* WORK TO COMPLETE
While copying the entries exactly, leave out each picture they contain.

Stored data entries
◇ ◇ ◇ ◇ ◇
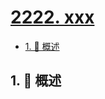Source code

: # [2222. xxx](https://github.com/Tdahuyou/TNotes.leetcode/tree/main/notes/2222.%20xxx)

<!-- region:toc -->

- [1. 📝 概述](#1--概述)

<!-- endregion:toc -->

## 1. 📝 概述

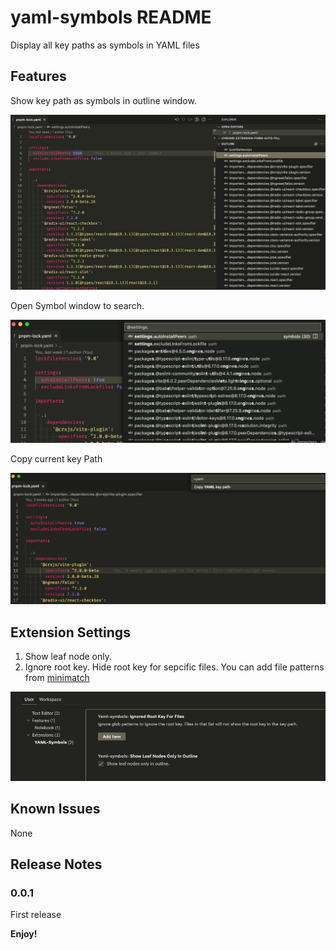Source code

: # yaml-symbols README

Display all key paths as symbols in YAML files

## Features

Show key path as symbols in outline window.

![outline](outline.jpg)

Open Symbol window to search.

![Quick Search](quick-search.jpg)

Copy current key Path

![Copy Key](copy-yaml-key-path.png)

## Extension Settings

1. Show leaf node only.
2. Ignore root key. Hide root key for sepcific files. You can add file patterns from [minimatch](https://github.com/isaacs/minimatch)

![Config](config.png)

## Known Issues

None

## Release Notes

### 0.0.1

First release

**Enjoy!**

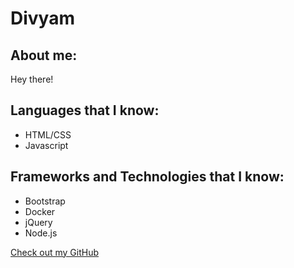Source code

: # Divyam

## About me:

Hey there!

## Languages that I know:

- HTML/CSS
- Javascript

## Frameworks and Technologies that I know:

- Bootstrap
- Docker
- jQuery
- Node.js


[Check out my GitHub](https://github.com/shahdivyam)
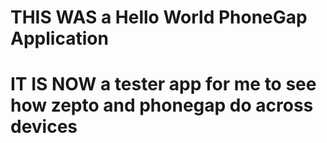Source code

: # THIS WAS a Hello World PhoneGap Application

# IT IS NOW a tester app for me to see how zepto and phonegap do across devices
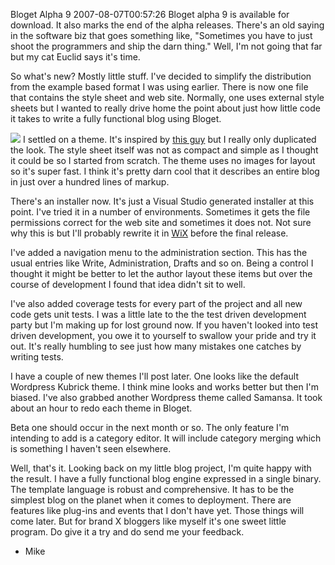 Bloget Alpha 9
2007-08-07T00:57:26
Bloget alpha 9 is available for download. It also marks the end of the alpha releases. There's an old saying in the software biz that goes something like, "Sometimes you have to just shoot the programmers and ship the darn thing." Well, I'm not going that far but my cat Euclid says it's time. 

So what's new? Mostly little stuff. I've decided to simplify the distribution from the example based format I was using earlier. There is now one file that contains the style sheet and web site. Normally, one uses external style sheets but I wanted to really drive home the point about just how little code it takes to write a fully functional blog using Bloget.

![](http://www.myotherdrive.com/public/blueonion/Blog/thumb_aqua-sphere.jpg) I settled on a theme. It's inspired by [this guy](http://bloggertemplatesbycaz.blogspot.com) but I really only duplicated the look. The style sheet itself was not as compact and simple as I thought it could be so I started from scratch. The theme uses no images for layout so it's super fast. I think it's pretty darn cool that it describes an entire blog in just over a hundred lines of markup.

There's an installer now. It's just a Visual Studio generated installer at this point. I've tried it in a number of environments. Sometimes it gets the file permissions correct for the web site and sometimes it does not. Not sure why this is but I'll probably rewrite it in [WiX](http://wix.sourceforge.net/) before the final release.

I've added a navigation menu to the administration section. This has the usual entries like Write, Administration, Drafts and so on. Being a control I thought it might be better to let the author layout these items but over the course of development I found that idea didn't sit to well.

I've also added coverage tests for every part of the project and all new code gets unit tests. I was a little late to the the test driven development party but I'm making up for lost ground now. If you haven't looked into test driven development, you owe it to yourself to swallow your pride and try it out. It's really humbling to see just how many mistakes one catches by writing tests.

I have a couple of new themes I'll post later. One looks like the default Wordpress Kubrick theme. I think mine looks and works better but then I'm biased. I've also grabbed another Wordpress theme called Samansa. It took about an hour to redo each theme in Bloget.

Beta one should occur in the next month or so. The only feature I'm intending to add is a category editor. It will include category merging which is something I haven't seen elsewhere.

Well, that's it. Looking back on my little blog project, I'm quite happy with the result. I have a fully functional blog engine expressed in a single binary. The template language is robust and comprehensive. It has to be the simplest blog on the planet when it comes to deployment. There are features like plug-ins and events that I don't have yet. Those things will come later. But for brand X bloggers like myself it's one sweet little program. Do give it a try and do send me your feedback.

- Mike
◇ ◇ ◇ ◇ ◇
* WRITTEN ANSWER
Source code

: # [2222. xxx](https://github.com/Tdahuyou/TNotes.leetcode/tree/main/notes/2222.%20xxx)

<!-- region:toc -->

- [1. 📝 概述](#1--概述)

<!-- endregion:toc -->

## 1. 📝 概述

Source code

: # yaml-symbols README

Display all key paths as symbols in YAML files

## Features

Show key path as symbols in outline window.

![outline](outline.jpg)

Open Symbol window to search.

![Quick Search](quick-search.jpg)

Copy current key Path

![Copy Key](copy-yaml-key-path.png)

## Extension Settings

1. Show leaf node only.
2. Ignore root key. Hide root key for sepcific files. You can add file patterns from [minimatch](https://github.com/isaacs/minimatch)

![Config](config.png)

## Known Issues

None

## Release Notes

### 0.0.1

First release

**Enjoy!**

Source code

: # Divyam

## About me:

Hey there!

## Languages that I know:

- HTML/CSS
- Javascript

## Frameworks and Technologies that I know:

- Bootstrap
- Docker
- jQuery
- Node.js


[Check out my GitHub](https://github.com/shahdivyam)
Source code

: # THIS WAS a Hello World PhoneGap Application

# IT IS NOW a tester app for me to see how zepto and phonegap do across devices
 Bloget Alpha 9
2007-08-07T00:57:26
Bloget alpha 9 is available for download. It also marks the end of the alpha releases. There's an old saying in the software biz that goes something like, "Sometimes you have to just shoot the programmers and ship the darn thing." Well, I'm not going that far but my cat Euclid says it's time. 

So what's new? Mostly little stuff. I've decided to simplify the distribution from the example based format I was using earlier. There is now one file that contains the style sheet and web site. Normally, one uses external style sheets but I wanted to really drive home the point about just how little code it takes to write a fully functional blog using Bloget.

![](http://www.myotherdrive.com/public/blueonion/Blog/thumb_aqua-sphere.jpg) I settled on a theme. It's inspired by [this guy](http://bloggertemplatesbycaz.blogspot.com) but I really only duplicated the look. The style sheet itself was not as compact and simple as I thought it could be so I started from scratch. The theme uses no images for layout so it's super fast. I think it's pretty darn cool that it describes an entire blog in just over a hundred lines of markup.

There's an installer now. It's just a Visual Studio generated installer at this point. I've tried it in a number of environments. Sometimes it gets the file permissions correct for the web site and sometimes it does not. Not sure why this is but I'll probably rewrite it in [WiX](http://wix.sourceforge.net/) before the final release.

I've added a navigation menu to the administration section. This has the usual entries like Write, Administration, Drafts and so on. Being a control I thought it might be better to let the author layout these items but over the course of development I found that idea didn't sit to well.

I've also added coverage tests for every part of the project and all new code gets unit tests. I was a little late to the the test driven development party but I'm making up for lost ground now. If you haven't looked into test driven development, you owe it to yourself to swallow your pride and try it out. It's really humbling to see just how many mistakes one catches by writing tests.

I have a couple of new themes I'll post later. One looks like the default Wordpress Kubrick theme. I think mine looks and works better but then I'm biased. I've also grabbed another Wordpress theme called Samansa. It took about an hour to redo each theme in Bloget.

Beta one should occur in the next month or so. The only feature I'm intending to add is a category editor. It will include category merging which is something I haven't seen elsewhere.

Well, that's it. Looking back on my little blog project, I'm quite happy with the result. I have a fully functional blog engine expressed in a single binary. The template language is robust and comprehensive. It has to be the simplest blog on the planet when it comes to deployment. There are features like plug-ins and events that I don't have yet. Those things will come later. But for brand X bloggers like myself it's one sweet little program. Do give it a try and do send me your feedback.

- Mike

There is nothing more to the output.